Other people’s stories

April 4th, 2010  |  Published in journalism

In a seminar last week, I was surprised that so many of my classmates expressed an interest in reporting stories about “social justice” or the “underprivileged.”  On one hand, this is awesome because its so much better than wanting to report alarmist crime stories or about the socialist conspiracy to take away American freedom.  On the other hand, its really easy to report the stories of people with whom you don’t share experiences in a way that is patronizing or reinforces broadly held misconceptions or your own misconceptions.

While I don’t think my classmate’s experience with class are homogeneous, I think its safe to say that  many haven’t experienced extreme poverty.  My own experience is one that is firmly middle class.  Why then, do I and others have  such a fascination with the “underprivileged” and their stories?  I’ve struggled with this question, and the best explanation I can come up with for myself is that, for as long as I can remember, I’ve been sensitive to unfairness and cruelty, so stories about these things, which often involve class or race have always resonated with me.

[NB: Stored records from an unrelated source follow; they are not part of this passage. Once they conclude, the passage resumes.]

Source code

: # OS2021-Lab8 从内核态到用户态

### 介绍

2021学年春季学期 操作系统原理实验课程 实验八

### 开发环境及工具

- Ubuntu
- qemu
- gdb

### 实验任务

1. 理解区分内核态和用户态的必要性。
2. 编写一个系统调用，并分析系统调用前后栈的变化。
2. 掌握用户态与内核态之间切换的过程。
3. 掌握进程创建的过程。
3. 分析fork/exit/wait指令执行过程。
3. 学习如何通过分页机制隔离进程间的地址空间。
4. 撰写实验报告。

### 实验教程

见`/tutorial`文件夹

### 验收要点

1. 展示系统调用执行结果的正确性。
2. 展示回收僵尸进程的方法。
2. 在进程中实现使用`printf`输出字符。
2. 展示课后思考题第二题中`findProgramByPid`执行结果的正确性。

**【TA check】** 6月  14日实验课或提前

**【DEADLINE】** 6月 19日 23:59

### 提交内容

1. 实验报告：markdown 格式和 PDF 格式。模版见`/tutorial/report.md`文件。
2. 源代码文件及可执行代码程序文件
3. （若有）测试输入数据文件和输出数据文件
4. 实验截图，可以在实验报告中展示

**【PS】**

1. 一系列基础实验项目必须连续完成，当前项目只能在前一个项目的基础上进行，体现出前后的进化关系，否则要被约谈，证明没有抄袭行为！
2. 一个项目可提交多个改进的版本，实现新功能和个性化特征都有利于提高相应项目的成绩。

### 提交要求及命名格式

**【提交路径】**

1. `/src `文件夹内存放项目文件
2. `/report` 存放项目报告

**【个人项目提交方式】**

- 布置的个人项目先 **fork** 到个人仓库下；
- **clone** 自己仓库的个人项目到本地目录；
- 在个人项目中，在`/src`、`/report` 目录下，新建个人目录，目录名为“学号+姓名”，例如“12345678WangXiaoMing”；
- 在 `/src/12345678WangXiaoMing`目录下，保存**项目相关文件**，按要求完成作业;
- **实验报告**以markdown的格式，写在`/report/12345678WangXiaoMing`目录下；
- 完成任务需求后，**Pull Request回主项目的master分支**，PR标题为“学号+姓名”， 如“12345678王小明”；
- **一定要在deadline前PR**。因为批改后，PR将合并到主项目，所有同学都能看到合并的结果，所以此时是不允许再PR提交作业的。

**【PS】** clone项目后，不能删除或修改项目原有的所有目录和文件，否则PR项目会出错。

But what does my attention do?  What does my reporting of other people’s stories of unfairness do?  This is a question I’m trying to answer as I move through my graduate program and one that I hope to raise with my classmates.  I think that we need to think about reporting stories about poverty or other social injustice not just because they’re powerful but because we can imagine some transformative outcome from retelling the story.  More and more I’m feeling like concerned middle-class or wealthy people need to stop fixating on simply “helping” those with different resources and mobilities and examine how the practice of being middle-class or wealthy perpetuates unfair systems.

When I told a friend I was going to journalism school, she said that she felt like it was really important that journalists started looking at helping (or maybe just moving out of the way so that) people can tell their own stories.  I think this idea is important.  Whether there still needs to be space for telling other people’s stories really depends on the outcomes we imagine.  Hopefully I can get a better answer to this question in the future.

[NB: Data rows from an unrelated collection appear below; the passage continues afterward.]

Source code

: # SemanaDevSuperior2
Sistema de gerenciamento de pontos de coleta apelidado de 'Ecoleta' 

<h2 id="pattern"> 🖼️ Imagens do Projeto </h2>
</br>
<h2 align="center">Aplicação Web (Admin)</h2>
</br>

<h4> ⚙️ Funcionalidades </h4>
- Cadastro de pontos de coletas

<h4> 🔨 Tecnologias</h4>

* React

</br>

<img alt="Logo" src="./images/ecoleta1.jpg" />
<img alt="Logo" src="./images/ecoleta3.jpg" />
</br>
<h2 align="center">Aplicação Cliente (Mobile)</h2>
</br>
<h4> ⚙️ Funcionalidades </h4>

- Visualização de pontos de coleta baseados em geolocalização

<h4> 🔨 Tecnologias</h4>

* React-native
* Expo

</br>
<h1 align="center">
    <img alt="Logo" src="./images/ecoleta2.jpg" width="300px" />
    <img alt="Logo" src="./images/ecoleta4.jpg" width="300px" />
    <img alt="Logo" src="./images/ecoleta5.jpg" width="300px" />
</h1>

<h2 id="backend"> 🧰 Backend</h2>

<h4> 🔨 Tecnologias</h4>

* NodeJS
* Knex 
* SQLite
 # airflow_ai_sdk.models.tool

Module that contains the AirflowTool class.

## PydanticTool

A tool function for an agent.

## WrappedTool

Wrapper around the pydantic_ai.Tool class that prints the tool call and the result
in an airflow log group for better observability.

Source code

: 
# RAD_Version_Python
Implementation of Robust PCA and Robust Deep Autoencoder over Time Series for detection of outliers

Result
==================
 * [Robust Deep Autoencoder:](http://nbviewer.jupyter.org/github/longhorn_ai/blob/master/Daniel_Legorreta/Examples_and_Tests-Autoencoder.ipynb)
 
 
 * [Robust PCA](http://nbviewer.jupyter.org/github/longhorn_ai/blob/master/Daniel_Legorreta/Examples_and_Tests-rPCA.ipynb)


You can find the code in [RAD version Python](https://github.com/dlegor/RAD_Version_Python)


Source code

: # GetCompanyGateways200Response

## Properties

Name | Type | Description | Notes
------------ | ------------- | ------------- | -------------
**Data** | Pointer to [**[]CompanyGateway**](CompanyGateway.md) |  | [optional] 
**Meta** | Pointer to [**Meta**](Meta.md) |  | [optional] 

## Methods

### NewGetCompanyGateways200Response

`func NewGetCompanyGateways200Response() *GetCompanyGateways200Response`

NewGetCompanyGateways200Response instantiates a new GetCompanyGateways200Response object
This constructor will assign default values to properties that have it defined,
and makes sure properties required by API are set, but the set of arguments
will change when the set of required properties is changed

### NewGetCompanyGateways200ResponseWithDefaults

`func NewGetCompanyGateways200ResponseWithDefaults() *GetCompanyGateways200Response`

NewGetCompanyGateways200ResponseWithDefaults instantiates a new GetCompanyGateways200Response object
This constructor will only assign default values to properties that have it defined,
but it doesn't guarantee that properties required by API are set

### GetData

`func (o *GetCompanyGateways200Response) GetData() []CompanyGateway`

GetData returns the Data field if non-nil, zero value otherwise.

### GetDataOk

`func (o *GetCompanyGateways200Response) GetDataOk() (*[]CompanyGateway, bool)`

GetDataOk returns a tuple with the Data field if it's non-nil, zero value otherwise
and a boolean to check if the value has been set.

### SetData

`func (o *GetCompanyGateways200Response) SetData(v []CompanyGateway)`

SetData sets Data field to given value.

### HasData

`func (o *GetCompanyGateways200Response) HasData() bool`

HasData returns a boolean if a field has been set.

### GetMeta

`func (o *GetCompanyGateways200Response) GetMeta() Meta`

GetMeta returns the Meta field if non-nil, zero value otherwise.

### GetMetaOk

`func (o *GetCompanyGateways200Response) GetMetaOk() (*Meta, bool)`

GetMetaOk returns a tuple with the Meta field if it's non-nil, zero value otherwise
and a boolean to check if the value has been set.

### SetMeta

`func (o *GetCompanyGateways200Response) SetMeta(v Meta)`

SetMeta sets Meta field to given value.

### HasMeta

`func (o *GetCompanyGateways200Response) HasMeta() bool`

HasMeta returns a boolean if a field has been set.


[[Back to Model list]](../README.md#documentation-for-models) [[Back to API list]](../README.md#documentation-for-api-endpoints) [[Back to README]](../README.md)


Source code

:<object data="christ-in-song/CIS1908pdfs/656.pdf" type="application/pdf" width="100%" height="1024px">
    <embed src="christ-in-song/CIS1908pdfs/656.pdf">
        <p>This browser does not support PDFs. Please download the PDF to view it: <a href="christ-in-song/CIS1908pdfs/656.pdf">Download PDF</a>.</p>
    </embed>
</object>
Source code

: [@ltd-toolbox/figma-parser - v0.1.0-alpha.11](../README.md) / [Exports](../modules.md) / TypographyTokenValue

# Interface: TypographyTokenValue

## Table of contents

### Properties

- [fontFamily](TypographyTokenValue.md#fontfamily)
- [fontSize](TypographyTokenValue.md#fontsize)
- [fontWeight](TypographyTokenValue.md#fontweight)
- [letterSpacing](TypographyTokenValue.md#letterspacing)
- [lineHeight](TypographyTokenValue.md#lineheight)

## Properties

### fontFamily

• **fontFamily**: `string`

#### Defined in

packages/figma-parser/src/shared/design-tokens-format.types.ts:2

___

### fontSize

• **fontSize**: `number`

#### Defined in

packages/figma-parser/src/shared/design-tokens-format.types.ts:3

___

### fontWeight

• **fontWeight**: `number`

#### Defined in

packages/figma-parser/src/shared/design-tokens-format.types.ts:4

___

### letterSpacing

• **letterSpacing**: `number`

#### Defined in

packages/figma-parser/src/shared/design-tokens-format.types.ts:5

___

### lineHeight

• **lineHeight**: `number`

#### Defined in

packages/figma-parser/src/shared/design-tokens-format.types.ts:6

The photo that goes with this post is from a screenshot from a video exploring teen violence by the Community TV Network’s Hard Cover News team.  It’s part of a project called Chain of Change that I found out about because my friend Chiara worked with it as part of her Internship at Beyondmedia.

The Chain of Change project’s website describes the project like this:

The Chain of Change project organizes youth activists to individually and collectively strategize how to end violence by exposing its roots through the creation of media. Beyondmedia distributes video cameras to youth groups, who create short videos that challenge individuals to think about their own roles in this struggle.

I think it’s a really great example of people affected by a particular problem, in this case youth affected by violence, are telling their own stories to help meet community needs.